> Data for this exercise:
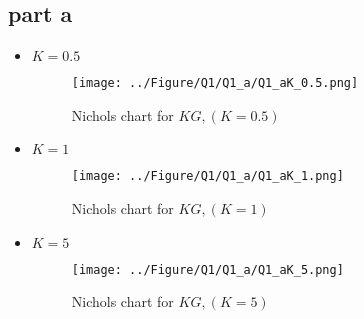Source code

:\subsection{part a}
\begin{itemize}
    \item $K=0.5$
    \begin{figure}[H]
        \caption{Nichols chart for $KG, (K=0.5)$}
        \centering
        \texttt{[image: ../Figure/Q1/Q1\_a/Q1\_aK\_0.5.png]}
    \end{figure}
    \item $K=1$
    \begin{figure}[H]
        \caption{Nichols chart for $KG, (K=1)$}
        \centering
        \texttt{[image: ../Figure/Q1/Q1\_a/Q1\_aK\_1.png]}
    \end{figure}
    \item $K=5$
    \begin{figure}[H]
        \caption{Nichols chart for $KG, (K=5)$}
        \centering
        \texttt{[image: ../Figure/Q1/Q1\_a/Q1\_aK\_5.png]}
    \end{figure}
\end{itemize}

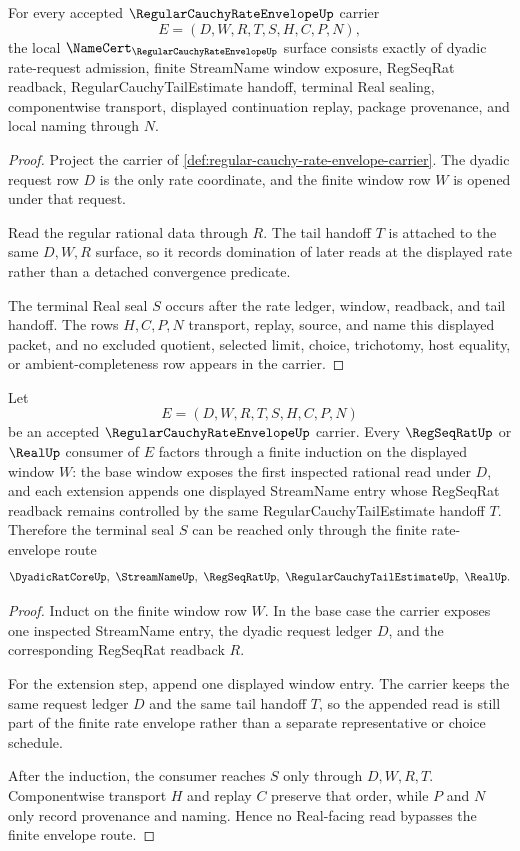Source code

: \begin{theorem}
\label{thm:regular-cauchy-rate-envelope-namecert-obligations}
For every accepted $\RegularCauchyRateEnvelopeUp$ carrier
$$
E=(D,W,R,T,S,H,C,P,N),
$$
the local $\NameCert_{\RegularCauchyRateEnvelopeUp}$ surface consists exactly of dyadic rate-request admission, finite StreamName window exposure, RegSeqRat readback, RegularCauchyTailEstimate handoff, terminal Real sealing, componentwise transport, displayed continuation replay, package provenance, and local naming through $N$.
\end{theorem}
\begin{proof}
Project the carrier of \autoref{def:regular-cauchy-rate-envelope-carrier}. The dyadic request row $D$ is the only rate coordinate, and the finite window row $W$ is opened under that request.

Read the regular rational data through $R$. The tail handoff $T$ is attached to the same $D,W,R$ surface, so it records domination of later reads at the displayed rate rather than a detached convergence predicate.

The terminal Real seal $S$ occurs after the rate ledger, window, readback, and tail handoff. The rows $H,C,P,N$ transport, replay, source, and name this displayed packet, and no excluded quotient, selected limit, choice, trichotomy, host equality, or ambient-completeness row appears in the carrier.
\end{proof}

\begin{theorem}
\label{thm:regular-cauchy-rate-envelope-finite-induction}
Let
$$
E=(D,W,R,T,S,H,C,P,N)
$$
be an accepted $\RegularCauchyRateEnvelopeUp$ carrier. Every $\RegSeqRatUp$ or $\RealUp$ consumer of $E$ factors through a finite induction on the displayed window $W$: the base window exposes the first inspected rational read under $D$, and each extension appends one displayed StreamName entry whose RegSeqRat readback remains controlled by the same RegularCauchyTailEstimate handoff $T$. Therefore the terminal seal $S$ can be reached only through the finite rate-envelope route
$$
\DyadicRatCoreUp,\ \StreamNameUp,\ \RegSeqRatUp,\ \RegularCauchyTailEstimateUp,\ \RealUp .
$$
\end{theorem}
\begin{proof}
Induct on the finite window row $W$. In the base case the carrier exposes one inspected StreamName entry, the dyadic request ledger $D$, and the corresponding RegSeqRat readback $R$.

For the extension step, append one displayed window entry. The carrier keeps the same request ledger $D$ and the same tail handoff $T$, so the appended read is still part of the finite rate envelope rather than a separate representative or choice schedule.

After the induction, the consumer reaches $S$ only through $D,W,R,T$. Componentwise transport $H$ and replay $C$ preserve that order, while $P$ and $N$ only record provenance and naming. Hence no Real-facing read bypasses the finite envelope route.
\end{proof}

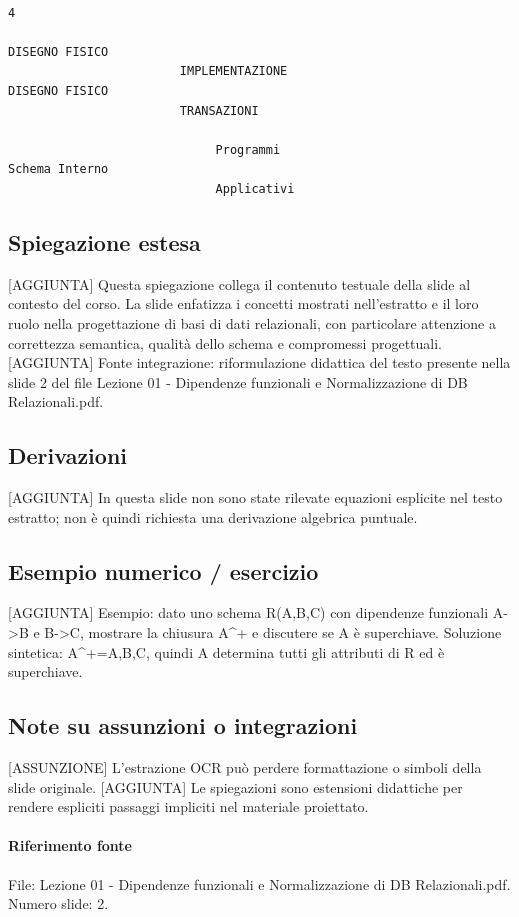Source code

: \documentclass[11pt]{article}
\begin{document}
\begin{lstlisting}
                                                                                                                     4
                                                                                             DISEGNO FISICO
                        IMPLEMENTAZIONE                                                        DISEGNO FISICO
                        TRANSAZIONI

                             Programmi                                                          Schema Interno
                             Applicativi
\end{lstlisting}
\subsection*{Spiegazione estesa}
[AGGIUNTA] Questa spiegazione collega il contenuto testuale della slide al contesto del corso. La slide enfatizza i concetti mostrati nell'estratto e il loro ruolo nella progettazione di basi di dati relazionali, con particolare attenzione a correttezza semantica, qualità dello schema e compromessi progettuali.
[AGGIUNTA] Fonte integrazione: riformulazione didattica del testo presente nella slide 2 del file Lezione 01 - Dipendenze funzionali e Normalizzazione di DB Relazionali.pdf.
\subsection*{Derivazioni}
[AGGIUNTA] In questa slide non sono state rilevate equazioni esplicite nel testo estratto; non è quindi richiesta una derivazione algebrica puntuale.
\subsection*{Esempio numerico / esercizio}
[AGGIUNTA] Esempio: dato uno schema R(A,B,C) con dipendenze funzionali A->B e B->C, mostrare la chiusura A^+ e discutere se A è superchiave. Soluzione sintetica: A^+={A,B,C}, quindi A determina tutti gli attributi di R ed è superchiave.
\subsection*{Note su assunzioni o integrazioni}
[ASSUNZIONE] L'estrazione OCR può perdere formattazione o simboli della slide originale.
[AGGIUNTA] Le spiegazioni sono estensioni didattiche per rendere espliciti passaggi impliciti nel materiale proiettato.
\paragraph{Riferimento fonte} File: Lezione 01 - Dipendenze funzionali e Normalizzazione di DB Relazionali.pdf. Numero slide: 2.
\end{document}
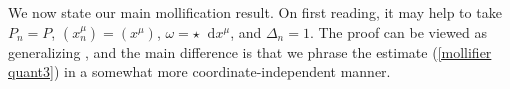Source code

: \documentclass[reqno,10pt]{amsart}
\newcommand*\dif{\mathop{}\!\mathrm{d}}
\newtheorem{lemma}[theorem]{Lemma}
\theoremstyle{definition}
\numberwithin{equation}{section}
\begin{document}

We now state our main mollification result.
On first reading, it may help to take $P_n = P$, $(x^\mu_n) = (x^\mu)$, $\omega = \star \dif x^\mu$, and $\Delta_n = 1$.
The proof can be viewed as generalizing \cite[Lemma 7.5]{Giusti77}, and the main difference is that we phrase the estimate (\ref{mollifier quant3}) in a somewhat more coordinate-independent manner.
\end{document}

> Task: In the copy, include every line of the records exactly and none of the images.

> Output below:
Source code

:\subsection{part a}
\begin{itemize}
    \item $K=0.5$
    \begin{figure}[H]
        \caption{Nichols chart for $KG, (K=0.5)$}
        \centering
        \texttt{[image: ../Figure/Q1/Q1\_a/Q1\_aK\_0.5.png]}
    \end{figure}
    \item $K=1$
    \begin{figure}[H]
        \caption{Nichols chart for $KG, (K=1)$}
        \centering
        \texttt{[image: ../Figure/Q1/Q1\_a/Q1\_aK\_1.png]}
    \end{figure}
    \item $K=5$
    \begin{figure}[H]
        \caption{Nichols chart for $KG, (K=5)$}
        \centering
        \texttt{[image: ../Figure/Q1/Q1\_a/Q1\_aK\_5.png]}
    \end{figure}
\end{itemize}

Source code

: \begin{theorem}
\label{thm:regular-cauchy-rate-envelope-namecert-obligations}
For every accepted $\RegularCauchyRateEnvelopeUp$ carrier
$$
E=(D,W,R,T,S,H,C,P,N),
$$
the local $\NameCert_{\RegularCauchyRateEnvelopeUp}$ surface consists exactly of dyadic rate-request admission, finite StreamName window exposure, RegSeqRat readback, RegularCauchyTailEstimate handoff, terminal Real sealing, componentwise transport, displayed continuation replay, package provenance, and local naming through $N$.
\end{theorem}
\begin{proof}
Project the carrier of \autoref{def:regular-cauchy-rate-envelope-carrier}. The dyadic request row $D$ is the only rate coordinate, and the finite window row $W$ is opened under that request.

Read the regular rational data through $R$. The tail handoff $T$ is attached to the same $D,W,R$ surface, so it records domination of later reads at the displayed rate rather than a detached convergence predicate.

The terminal Real seal $S$ occurs after the rate ledger, window, readback, and tail handoff. The rows $H,C,P,N$ transport, replay, source, and name this displayed packet, and no excluded quotient, selected limit, choice, trichotomy, host equality, or ambient-completeness row appears in the carrier.
\end{proof}

\begin{theorem}
\label{thm:regular-cauchy-rate-envelope-finite-induction}
Let
$$
E=(D,W,R,T,S,H,C,P,N)
$$
be an accepted $\RegularCauchyRateEnvelopeUp$ carrier. Every $\RegSeqRatUp$ or $\RealUp$ consumer of $E$ factors through a finite induction on the displayed window $W$: the base window exposes the first inspected rational read under $D$, and each extension appends one displayed StreamName entry whose RegSeqRat readback remains controlled by the same RegularCauchyTailEstimate handoff $T$. Therefore the terminal seal $S$ can be reached only through the finite rate-envelope route
$$
\DyadicRatCoreUp,\ \StreamNameUp,\ \RegSeqRatUp,\ \RegularCauchyTailEstimateUp,\ \RealUp .
$$
\end{theorem}
\begin{proof}
Induct on the finite window row $W$. In the base case the carrier exposes one inspected StreamName entry, the dyadic request ledger $D$, and the corresponding RegSeqRat readback $R$.

For the extension step, append one displayed window entry. The carrier keeps the same request ledger $D$ and the same tail handoff $T$, so the appended read is still part of the finite rate envelope rather than a separate representative or choice schedule.

After the induction, the consumer reaches $S$ only through $D,W,R,T$. Componentwise transport $H$ and replay $C$ preserve that order, while $P$ and $N$ only record provenance and naming. Hence no Real-facing read bypasses the finite envelope route.
\end{proof}

Source code

: \documentclass[11pt]{article}
\begin{document}
\begin{lstlisting}
                                                                                                                     4
                                                                                             DISEGNO FISICO
                        IMPLEMENTAZIONE                                                        DISEGNO FISICO
                        TRANSAZIONI

                             Programmi                                                          Schema Interno
                             Applicativi
\end{lstlisting}
\subsection*{Spiegazione estesa}
[AGGIUNTA] Questa spiegazione collega il contenuto testuale della slide al contesto del corso. La slide enfatizza i concetti mostrati nell'estratto e il loro ruolo nella progettazione di basi di dati relazionali, con particolare attenzione a correttezza semantica, qualità dello schema e compromessi progettuali.
[AGGIUNTA] Fonte integrazione: riformulazione didattica del testo presente nella slide 2 del file Lezione 01 - Dipendenze funzionali e Normalizzazione di DB Relazionali.pdf.
\subsection*{Derivazioni}
[AGGIUNTA] In questa slide non sono state rilevate equazioni esplicite nel testo estratto; non è quindi richiesta una derivazione algebrica puntuale.
\subsection*{Esempio numerico / esercizio}
[AGGIUNTA] Esempio: dato uno schema R(A,B,C) con dipendenze funzionali A->B e B->C, mostrare la chiusura A^+ e discutere se A è superchiave. Soluzione sintetica: A^+={A,B,C}, quindi A determina tutti gli attributi di R ed è superchiave.
\subsection*{Note su assunzioni o integrazioni}
[ASSUNZIONE] L'estrazione OCR può perdere formattazione o simboli della slide originale.
[AGGIUNTA] Le spiegazioni sono estensioni didattiche per rendere espliciti passaggi impliciti nel materiale proiettato.
\paragraph{Riferimento fonte} File: Lezione 01 - Dipendenze funzionali e Normalizzazione di DB Relazionali.pdf. Numero slide: 2.
\end{document}
Source code

: \documentclass[reqno,10pt]{amsart}
\newcommand*\dif{\mathop{}\!\mathrm{d}}
\newtheorem{lemma}[theorem]{Lemma}
\theoremstyle{definition}
\numberwithin{equation}{section}
\begin{document}

We now state our main mollification result.
On first reading, it may help to take $P_n = P$, $(x^\mu_n) = (x^\mu)$, $\omega = \star \dif x^\mu$, and $\Delta_n = 1$.
The proof can be viewed as generalizing \cite[Lemma 7.5]{Giusti77}, and the main difference is that we phrase the estimate (\ref{mollifier quant3}) in a somewhat more coordinate-independent manner.
\end{document}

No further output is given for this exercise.